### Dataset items
━━━━━━

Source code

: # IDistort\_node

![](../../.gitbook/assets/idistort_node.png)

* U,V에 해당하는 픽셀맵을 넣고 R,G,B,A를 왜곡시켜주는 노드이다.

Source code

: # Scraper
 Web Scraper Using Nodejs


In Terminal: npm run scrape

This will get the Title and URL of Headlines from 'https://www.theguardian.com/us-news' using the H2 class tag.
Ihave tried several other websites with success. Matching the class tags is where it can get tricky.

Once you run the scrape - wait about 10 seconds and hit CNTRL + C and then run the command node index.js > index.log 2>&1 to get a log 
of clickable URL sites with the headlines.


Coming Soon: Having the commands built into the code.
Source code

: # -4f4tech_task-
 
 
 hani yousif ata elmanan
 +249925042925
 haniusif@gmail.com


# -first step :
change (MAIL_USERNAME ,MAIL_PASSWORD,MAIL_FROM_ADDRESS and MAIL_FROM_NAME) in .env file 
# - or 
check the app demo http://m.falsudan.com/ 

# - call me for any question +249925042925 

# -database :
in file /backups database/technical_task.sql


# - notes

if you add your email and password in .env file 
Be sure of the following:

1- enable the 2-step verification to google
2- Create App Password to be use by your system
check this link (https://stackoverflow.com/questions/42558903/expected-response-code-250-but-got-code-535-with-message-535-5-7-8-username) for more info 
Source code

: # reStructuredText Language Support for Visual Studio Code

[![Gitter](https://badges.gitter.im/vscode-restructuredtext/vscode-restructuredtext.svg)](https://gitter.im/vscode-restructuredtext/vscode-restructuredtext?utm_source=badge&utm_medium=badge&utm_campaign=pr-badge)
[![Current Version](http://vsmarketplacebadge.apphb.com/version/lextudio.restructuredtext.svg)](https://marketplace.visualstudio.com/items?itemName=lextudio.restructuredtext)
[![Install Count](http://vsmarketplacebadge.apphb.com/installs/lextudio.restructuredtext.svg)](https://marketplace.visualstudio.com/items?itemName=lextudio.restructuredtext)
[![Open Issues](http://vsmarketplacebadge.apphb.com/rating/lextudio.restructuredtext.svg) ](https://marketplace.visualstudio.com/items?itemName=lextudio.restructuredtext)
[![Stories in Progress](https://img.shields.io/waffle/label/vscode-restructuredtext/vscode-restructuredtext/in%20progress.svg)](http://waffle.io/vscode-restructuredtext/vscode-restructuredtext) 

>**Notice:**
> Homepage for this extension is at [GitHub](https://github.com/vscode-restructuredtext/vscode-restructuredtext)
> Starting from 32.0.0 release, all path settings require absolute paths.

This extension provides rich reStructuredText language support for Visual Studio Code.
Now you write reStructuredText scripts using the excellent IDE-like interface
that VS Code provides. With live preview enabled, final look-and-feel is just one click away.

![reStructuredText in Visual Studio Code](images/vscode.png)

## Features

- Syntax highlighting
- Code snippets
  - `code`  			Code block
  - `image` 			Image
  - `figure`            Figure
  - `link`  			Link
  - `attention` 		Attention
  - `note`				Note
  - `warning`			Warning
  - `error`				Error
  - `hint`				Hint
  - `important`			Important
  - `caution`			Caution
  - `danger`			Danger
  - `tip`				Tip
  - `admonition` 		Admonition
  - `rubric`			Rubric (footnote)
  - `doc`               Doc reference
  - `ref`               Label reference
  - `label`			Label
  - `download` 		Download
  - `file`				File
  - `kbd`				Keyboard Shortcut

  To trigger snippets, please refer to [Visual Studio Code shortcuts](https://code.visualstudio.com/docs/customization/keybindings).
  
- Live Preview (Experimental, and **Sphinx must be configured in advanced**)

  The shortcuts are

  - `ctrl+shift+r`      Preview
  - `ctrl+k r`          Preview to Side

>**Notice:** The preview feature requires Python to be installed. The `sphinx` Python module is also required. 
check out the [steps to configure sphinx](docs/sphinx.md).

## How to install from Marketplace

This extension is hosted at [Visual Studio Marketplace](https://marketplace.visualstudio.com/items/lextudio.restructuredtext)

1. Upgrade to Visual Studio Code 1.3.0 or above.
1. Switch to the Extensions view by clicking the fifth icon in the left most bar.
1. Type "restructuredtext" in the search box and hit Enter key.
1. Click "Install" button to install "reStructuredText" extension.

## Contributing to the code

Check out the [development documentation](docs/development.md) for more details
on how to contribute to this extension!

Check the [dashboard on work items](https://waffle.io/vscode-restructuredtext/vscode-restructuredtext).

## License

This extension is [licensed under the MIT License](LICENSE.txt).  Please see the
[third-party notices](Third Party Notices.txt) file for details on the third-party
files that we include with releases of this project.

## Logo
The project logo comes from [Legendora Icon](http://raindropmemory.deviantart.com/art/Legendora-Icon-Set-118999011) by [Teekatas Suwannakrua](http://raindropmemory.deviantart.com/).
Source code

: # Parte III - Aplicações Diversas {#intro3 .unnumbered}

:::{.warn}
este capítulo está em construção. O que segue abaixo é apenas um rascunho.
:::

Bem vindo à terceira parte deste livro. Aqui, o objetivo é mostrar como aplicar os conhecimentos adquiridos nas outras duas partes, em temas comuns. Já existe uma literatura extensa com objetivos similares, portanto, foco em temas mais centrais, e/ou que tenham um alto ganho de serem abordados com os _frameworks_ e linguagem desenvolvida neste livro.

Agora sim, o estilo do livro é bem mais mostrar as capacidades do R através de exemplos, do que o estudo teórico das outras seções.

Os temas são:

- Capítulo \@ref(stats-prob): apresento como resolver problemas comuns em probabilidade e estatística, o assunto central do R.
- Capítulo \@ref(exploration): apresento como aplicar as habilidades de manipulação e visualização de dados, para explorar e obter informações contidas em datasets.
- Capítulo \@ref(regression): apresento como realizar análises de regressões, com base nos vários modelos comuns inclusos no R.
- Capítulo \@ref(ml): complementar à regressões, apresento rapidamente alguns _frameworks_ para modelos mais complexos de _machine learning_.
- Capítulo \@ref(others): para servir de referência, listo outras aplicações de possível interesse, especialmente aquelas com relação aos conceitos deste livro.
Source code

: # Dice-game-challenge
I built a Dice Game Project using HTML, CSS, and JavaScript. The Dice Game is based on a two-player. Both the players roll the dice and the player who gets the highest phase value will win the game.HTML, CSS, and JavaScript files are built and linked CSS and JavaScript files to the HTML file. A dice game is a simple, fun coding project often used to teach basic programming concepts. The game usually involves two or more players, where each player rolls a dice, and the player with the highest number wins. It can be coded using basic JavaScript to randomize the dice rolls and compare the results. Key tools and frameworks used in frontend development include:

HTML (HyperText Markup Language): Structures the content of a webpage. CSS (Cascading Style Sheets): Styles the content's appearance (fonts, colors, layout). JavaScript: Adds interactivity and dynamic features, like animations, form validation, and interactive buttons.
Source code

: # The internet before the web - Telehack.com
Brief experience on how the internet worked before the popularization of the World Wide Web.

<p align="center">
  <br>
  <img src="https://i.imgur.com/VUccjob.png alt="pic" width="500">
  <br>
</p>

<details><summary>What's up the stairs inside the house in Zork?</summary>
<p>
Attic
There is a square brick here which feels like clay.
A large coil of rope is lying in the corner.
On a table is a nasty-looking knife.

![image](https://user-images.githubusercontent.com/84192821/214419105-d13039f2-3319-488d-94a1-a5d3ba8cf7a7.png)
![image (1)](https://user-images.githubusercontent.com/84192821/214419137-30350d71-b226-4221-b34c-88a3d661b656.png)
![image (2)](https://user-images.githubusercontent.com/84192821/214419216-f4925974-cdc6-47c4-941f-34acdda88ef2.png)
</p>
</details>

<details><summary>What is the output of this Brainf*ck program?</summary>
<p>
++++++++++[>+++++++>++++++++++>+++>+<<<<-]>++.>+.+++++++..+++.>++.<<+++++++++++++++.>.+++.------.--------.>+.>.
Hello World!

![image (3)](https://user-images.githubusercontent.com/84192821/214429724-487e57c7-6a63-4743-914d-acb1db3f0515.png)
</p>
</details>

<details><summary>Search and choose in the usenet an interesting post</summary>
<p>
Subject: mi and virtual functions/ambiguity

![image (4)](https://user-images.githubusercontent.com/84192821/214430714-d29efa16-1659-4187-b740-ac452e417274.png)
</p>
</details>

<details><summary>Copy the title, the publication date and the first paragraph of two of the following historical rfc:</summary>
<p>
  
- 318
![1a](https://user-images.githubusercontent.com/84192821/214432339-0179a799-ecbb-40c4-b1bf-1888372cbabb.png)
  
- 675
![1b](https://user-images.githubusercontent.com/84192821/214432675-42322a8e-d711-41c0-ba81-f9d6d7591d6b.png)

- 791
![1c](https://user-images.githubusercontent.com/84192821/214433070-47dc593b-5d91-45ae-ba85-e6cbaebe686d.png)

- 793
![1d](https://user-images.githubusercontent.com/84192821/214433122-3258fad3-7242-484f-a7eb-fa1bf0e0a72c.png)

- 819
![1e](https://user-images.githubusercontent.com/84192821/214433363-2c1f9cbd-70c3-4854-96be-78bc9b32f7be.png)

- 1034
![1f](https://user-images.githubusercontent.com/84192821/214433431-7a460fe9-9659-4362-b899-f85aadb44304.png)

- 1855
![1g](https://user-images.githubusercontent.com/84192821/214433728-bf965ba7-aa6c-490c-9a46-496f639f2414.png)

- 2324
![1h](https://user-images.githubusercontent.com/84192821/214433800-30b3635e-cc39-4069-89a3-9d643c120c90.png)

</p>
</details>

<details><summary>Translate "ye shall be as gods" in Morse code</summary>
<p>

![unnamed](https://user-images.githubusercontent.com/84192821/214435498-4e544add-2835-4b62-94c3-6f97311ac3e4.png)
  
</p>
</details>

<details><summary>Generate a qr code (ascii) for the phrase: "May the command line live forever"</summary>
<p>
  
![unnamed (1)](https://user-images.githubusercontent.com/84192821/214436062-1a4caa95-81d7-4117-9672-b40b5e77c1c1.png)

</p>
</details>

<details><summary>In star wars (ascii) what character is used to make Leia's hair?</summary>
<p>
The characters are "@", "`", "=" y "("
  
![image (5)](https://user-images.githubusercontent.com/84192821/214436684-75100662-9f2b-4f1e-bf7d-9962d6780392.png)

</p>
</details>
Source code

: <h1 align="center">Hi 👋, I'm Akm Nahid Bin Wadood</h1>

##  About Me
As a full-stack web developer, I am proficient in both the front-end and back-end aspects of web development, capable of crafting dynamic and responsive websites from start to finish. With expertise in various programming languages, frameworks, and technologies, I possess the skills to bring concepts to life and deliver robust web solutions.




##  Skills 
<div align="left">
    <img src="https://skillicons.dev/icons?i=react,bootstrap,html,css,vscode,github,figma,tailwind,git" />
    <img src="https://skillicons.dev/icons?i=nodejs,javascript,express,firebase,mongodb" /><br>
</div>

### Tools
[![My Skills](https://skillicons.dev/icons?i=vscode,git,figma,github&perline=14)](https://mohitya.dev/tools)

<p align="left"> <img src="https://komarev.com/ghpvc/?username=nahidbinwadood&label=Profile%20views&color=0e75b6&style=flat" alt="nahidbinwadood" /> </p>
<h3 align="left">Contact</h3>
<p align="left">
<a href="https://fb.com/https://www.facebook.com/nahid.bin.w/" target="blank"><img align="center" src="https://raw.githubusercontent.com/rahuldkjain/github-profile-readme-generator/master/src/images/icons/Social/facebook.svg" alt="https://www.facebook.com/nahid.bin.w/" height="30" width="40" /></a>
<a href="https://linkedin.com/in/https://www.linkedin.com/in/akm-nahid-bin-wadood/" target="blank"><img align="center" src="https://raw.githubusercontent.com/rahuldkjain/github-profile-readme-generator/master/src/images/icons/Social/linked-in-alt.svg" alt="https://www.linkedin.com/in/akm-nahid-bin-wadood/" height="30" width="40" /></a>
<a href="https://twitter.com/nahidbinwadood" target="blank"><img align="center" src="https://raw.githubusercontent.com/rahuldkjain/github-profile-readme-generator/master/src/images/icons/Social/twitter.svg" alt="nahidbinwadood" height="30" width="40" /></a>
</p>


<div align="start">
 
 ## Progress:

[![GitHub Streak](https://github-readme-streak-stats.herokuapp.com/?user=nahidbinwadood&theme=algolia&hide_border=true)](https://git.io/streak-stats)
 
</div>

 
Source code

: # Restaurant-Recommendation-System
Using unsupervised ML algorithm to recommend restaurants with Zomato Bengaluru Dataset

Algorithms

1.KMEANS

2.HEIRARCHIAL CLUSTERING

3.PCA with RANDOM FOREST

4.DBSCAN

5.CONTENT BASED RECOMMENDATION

━━━━━━

### AIM OF THE EXERCISE
Retype every line up to and including the one that contains "# reStructuredText Language Support for Visual Studio Code", beginning at the first line of the records, with no edits.

### OUTPUT OF THE TASK
Source code

: # IDistort\_node

![](../../.gitbook/assets/idistort_node.png)

* U,V에 해당하는 픽셀맵을 넣고 R,G,B,A를 왜곡시켜주는 노드이다.

Source code

: # Scraper
 Web Scraper Using Nodejs


In Terminal: npm run scrape

This will get the Title and URL of Headlines from 'https://www.theguardian.com/us-news' using the H2 class tag.
Ihave tried several other websites with success. Matching the class tags is where it can get tricky.

Once you run the scrape - wait about 10 seconds and hit CNTRL + C and then run the command node index.js > index.log 2>&1 to get a log 
of clickable URL sites with the headlines.


Coming Soon: Having the commands built into the code.
Source code

: # -4f4tech_task-
 
 
 hani yousif ata elmanan
 +249925042925
 haniusif@gmail.com


# -first step :
change (MAIL_USERNAME ,MAIL_PASSWORD,MAIL_FROM_ADDRESS and MAIL_FROM_NAME) in .env file 
# - or 
check the app demo http://m.falsudan.com/ 

# - call me for any question +249925042925 

# -database :
in file /backups database/technical_task.sql


# - notes

if you add your email and password in .env file 
Be sure of the following:

1- enable the 2-step verification to google
2- Create App Password to be use by your system
check this link (https://stackoverflow.com/questions/42558903/expected-response-code-250-but-got-code-535-with-message-535-5-7-8-username) for more info 
Source code

: # reStructuredText Language Support for Visual Studio Code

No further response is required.